** Opening Records for this exercise block **
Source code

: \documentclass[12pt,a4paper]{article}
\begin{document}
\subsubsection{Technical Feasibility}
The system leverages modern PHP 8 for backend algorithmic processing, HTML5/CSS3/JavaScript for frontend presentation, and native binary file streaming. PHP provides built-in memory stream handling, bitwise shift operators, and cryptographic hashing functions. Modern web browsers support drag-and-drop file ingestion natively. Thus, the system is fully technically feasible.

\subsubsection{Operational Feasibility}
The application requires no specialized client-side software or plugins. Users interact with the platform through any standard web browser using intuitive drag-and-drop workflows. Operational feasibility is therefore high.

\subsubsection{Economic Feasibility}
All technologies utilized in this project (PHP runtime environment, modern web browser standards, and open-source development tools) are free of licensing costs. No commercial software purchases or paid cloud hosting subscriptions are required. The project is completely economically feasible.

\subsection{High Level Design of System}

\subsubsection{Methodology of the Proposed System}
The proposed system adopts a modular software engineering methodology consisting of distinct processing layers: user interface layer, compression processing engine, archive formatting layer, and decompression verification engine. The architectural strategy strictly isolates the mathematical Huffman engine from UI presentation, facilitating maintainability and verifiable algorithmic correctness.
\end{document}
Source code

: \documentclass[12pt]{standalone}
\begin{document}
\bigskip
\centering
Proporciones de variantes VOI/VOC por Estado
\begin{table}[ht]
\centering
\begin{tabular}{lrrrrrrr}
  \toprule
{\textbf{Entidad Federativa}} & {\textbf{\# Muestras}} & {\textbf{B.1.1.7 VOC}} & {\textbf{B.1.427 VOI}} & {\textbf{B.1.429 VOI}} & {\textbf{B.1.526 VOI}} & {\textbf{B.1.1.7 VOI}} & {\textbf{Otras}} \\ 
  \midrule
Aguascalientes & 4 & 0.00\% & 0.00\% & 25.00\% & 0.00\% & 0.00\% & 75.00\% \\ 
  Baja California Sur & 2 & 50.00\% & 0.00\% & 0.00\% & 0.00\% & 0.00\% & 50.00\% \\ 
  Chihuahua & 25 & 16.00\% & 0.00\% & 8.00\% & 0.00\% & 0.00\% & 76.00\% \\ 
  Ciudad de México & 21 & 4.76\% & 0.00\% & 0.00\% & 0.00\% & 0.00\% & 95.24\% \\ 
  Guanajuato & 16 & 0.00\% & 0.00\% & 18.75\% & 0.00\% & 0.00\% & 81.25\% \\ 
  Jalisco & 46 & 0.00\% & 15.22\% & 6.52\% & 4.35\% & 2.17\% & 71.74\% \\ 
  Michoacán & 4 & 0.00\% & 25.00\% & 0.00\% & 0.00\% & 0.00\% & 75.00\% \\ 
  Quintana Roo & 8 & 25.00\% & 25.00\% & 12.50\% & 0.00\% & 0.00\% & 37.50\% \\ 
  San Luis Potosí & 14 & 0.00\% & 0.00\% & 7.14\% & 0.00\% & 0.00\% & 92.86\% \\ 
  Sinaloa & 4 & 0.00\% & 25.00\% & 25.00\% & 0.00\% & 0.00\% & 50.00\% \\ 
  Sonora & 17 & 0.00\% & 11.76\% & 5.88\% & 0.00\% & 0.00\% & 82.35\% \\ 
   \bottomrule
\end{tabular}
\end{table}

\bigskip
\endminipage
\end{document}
** Closing Records for this exercise block **
■ **Problem details**
Your reply should consist of the records, duplicated exactly.

■ **Solution for this exercise**
Source code

: \documentclass[12pt,a4paper]{article}
\begin{document}
\subsubsection{Technical Feasibility}
The system leverages modern PHP 8 for backend algorithmic processing, HTML5/CSS3/JavaScript for frontend presentation, and native binary file streaming. PHP provides built-in memory stream handling, bitwise shift operators, and cryptographic hashing functions. Modern web browsers support drag-and-drop file ingestion natively. Thus, the system is fully technically feasible.

\subsubsection{Operational Feasibility}
The application requires no specialized client-side software or plugins. Users interact with the platform through any standard web browser using intuitive drag-and-drop workflows. Operational feasibility is therefore high.

\subsubsection{Economic Feasibility}
All technologies utilized in this project (PHP runtime environment, modern web browser standards, and open-source development tools) are free of licensing costs. No commercial software purchases or paid cloud hosting subscriptions are required. The project is completely economically feasible.

\subsection{High Level Design of System}

\subsubsection{Methodology of the Proposed System}
The proposed system adopts a modular software engineering methodology consisting of distinct processing layers: user interface layer, compression processing engine, archive formatting layer, and decompression verification engine. The architectural strategy strictly isolates the mathematical Huffman engine from UI presentation, facilitating maintainability and verifiable algorithmic correctness.
\end{document}
Source code

: \documentclass[12pt]{standalone}
\begin{document}
\bigskip
\centering
Proporciones de variantes VOI/VOC por Estado
\begin{table}[ht]
\centering
\begin{tabular}{lrrrrrrr}
  \toprule
{\textbf{Entidad Federativa}} & {\textbf{\# Muestras}} & {\textbf{B.1.1.7 VOC}} & {\textbf{B.1.427 VOI}} & {\textbf{B.1.429 VOI}} & {\textbf{B.1.526 VOI}} & {\textbf{B.1.1.7 VOI}} & {\textbf{Otras}} \\ 
  \midrule
Aguascalientes & 4 & 0.00\% & 0.00\% & 25.00\% & 0.00\% & 0.00\% & 75.00\% \\ 
  Baja California Sur & 2 & 50.00\% & 0.00\% & 0.00\% & 0.00\% & 0.00\% & 50.00\% \\ 
  Chihuahua & 25 & 16.00\% & 0.00\% & 8.00\% & 0.00\% & 0.00\% & 76.00\% \\ 
  Ciudad de México & 21 & 4.76\% & 0.00\% & 0.00\% & 0.00\% & 0.00\% & 95.24\% \\ 
  Guanajuato & 16 & 0.00\% & 0.00\% & 18.75\% & 0.00\% & 0.00\% & 81.25\% \\ 
  Jalisco & 46 & 0.00\% & 15.22\% & 6.52\% & 4.35\% & 2.17\% & 71.74\% \\ 
  Michoacán & 4 & 0.00\% & 25.00\% & 0.00\% & 0.00\% & 0.00\% & 75.00\% \\ 
  Quintana Roo & 8 & 25.00\% & 25.00\% & 12.50\% & 0.00\% & 0.00\% & 37.50\% \\ 
  San Luis Potosí & 14 & 0.00\% & 0.00\% & 7.14\% & 0.00\% & 0.00\% & 92.86\% \\ 
  Sinaloa & 4 & 0.00\% & 25.00\% & 25.00\% & 0.00\% & 0.00\% & 50.00\% \\ 
  Sonora & 17 & 0.00\% & 11.76\% & 5.88\% & 0.00\% & 0.00\% & 82.35\% \\ 
   \bottomrule
\end{tabular}
\end{table}

\bigskip
\endminipage
\end{document}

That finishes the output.